Тривейн
Шрифт:
– Никогда о нем не слышал! – воскликнул Алан Мартин, явно заинтригованный информацией.
– И я, – подхватил Тривейн.
– Неудивительно! Ведь Студебейкер старается оставаться частным лицом: не дает интервью, не пишет книг, печатается только в самых престижных, специальных журналах. Его статьи всегда посвящены сложнейшим правовым вопросам. Он почти сорок лет потратил на то, чтобы сначала запутать, а потом распутать юридические решения...
– К нему, говорите, невозможно подступиться? – спросил Тривейн.
– Да, и по нескольким
– Еще бы, – смиренно ответил Алан Мартин, – ведь он черный...
– Он забрался на самую вершину горы.
– И тем не менее, – задумался Тривейн, – вы упустили одну важную подробность...
– Почему он принял это решение? – договорил за шефа Викарсон. – Попытаюсь объяснить... Как я уже говорил, его конек – абстрактные размышления по поводу законотворческих и правовых хитросплетений... Он часто говорил о «массовом стремлении» к равновесию в перешедших всякие границы нарушениях со стороны «Дженис». Оправдывал спорные пункты экономических взаимоотношений необходимостью соблюдать двусторонние интересы в крупном финансировании. А потом заявил, что государство ничем не доказало необходимость жизнеспособной конкуренции...

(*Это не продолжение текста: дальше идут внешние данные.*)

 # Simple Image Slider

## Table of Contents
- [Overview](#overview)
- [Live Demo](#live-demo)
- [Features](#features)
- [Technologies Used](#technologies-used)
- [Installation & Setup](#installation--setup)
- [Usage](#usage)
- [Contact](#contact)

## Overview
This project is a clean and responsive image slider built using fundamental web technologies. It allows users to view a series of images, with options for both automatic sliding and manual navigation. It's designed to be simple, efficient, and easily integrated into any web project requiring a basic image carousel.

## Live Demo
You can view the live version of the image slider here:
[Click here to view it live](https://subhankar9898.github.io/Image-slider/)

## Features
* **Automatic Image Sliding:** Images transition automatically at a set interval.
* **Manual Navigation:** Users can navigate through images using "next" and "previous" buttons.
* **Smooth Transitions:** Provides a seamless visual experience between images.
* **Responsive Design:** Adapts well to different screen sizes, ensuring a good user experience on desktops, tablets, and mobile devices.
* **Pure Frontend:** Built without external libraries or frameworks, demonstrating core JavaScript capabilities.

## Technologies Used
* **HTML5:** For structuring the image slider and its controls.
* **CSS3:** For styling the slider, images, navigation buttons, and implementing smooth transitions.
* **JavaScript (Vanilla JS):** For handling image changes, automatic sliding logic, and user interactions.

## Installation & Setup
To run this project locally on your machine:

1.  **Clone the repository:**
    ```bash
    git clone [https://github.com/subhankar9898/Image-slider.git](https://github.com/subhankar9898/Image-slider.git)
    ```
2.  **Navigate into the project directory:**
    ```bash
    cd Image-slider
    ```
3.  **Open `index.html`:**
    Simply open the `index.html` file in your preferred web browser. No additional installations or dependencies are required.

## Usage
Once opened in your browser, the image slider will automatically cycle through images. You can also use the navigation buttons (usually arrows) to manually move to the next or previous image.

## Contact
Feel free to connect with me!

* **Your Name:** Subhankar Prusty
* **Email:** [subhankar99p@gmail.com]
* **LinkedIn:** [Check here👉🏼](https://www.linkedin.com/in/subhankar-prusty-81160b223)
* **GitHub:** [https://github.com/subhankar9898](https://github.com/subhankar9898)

– И что значит вся эта белиберда? – удивился Алан Мартин. По глазам было видно, что он ничего не понял.
– Доходы чиновника...
– Не имеющие ничего общего с законностью, – сказал Тривейн.
– А вывод? – Сэм откинулся на спинку кушетки. – Или, вернее, выводы? Их два. Во-первых, он мог взяться за изучение этого послания из-за своей любви к абстрактным размышлениям на конкретных примерах человеческого несовершенства... И во-вторых, у него мог быть какой-нибудь иной мотив... Правда, последнее утверждать не берусь. Джошуа – настоящая энциклопедия в юрисдикции, он вполне способен залатать те провалы, которые мы с вами обнаружили...
– Что лучше всего для «Белстар», – заметил Тривейн, помечая что-то в блокноте. – Что еще, Алан?
– Годдард просто вышел из себя, когда вы упомянули сенатора Армбрастера, – помните, как он царапал ногтями стол? Сенатор для него – запрещенная тема... По-моему, он не понял, к чему вы клоните, как, кстати, и я, по правде сказать... Я знаю, что Армбрастер – своего рода бельмо на глазу у больших корпораций, таких как «Дженис индастриз». Годдард не понял вашего вопроса о том, консультировались ли с сенатором по вопросу занятости...
– Армбрастер не получал консультаций, он сам давал их!
– Ну и что? Не понимаю...
– Либеральный сенатор на последних выборах позволил себе выпады в духе нового либерализма!
– Вы не шутите? – широко раскрыл глаза Викарсон.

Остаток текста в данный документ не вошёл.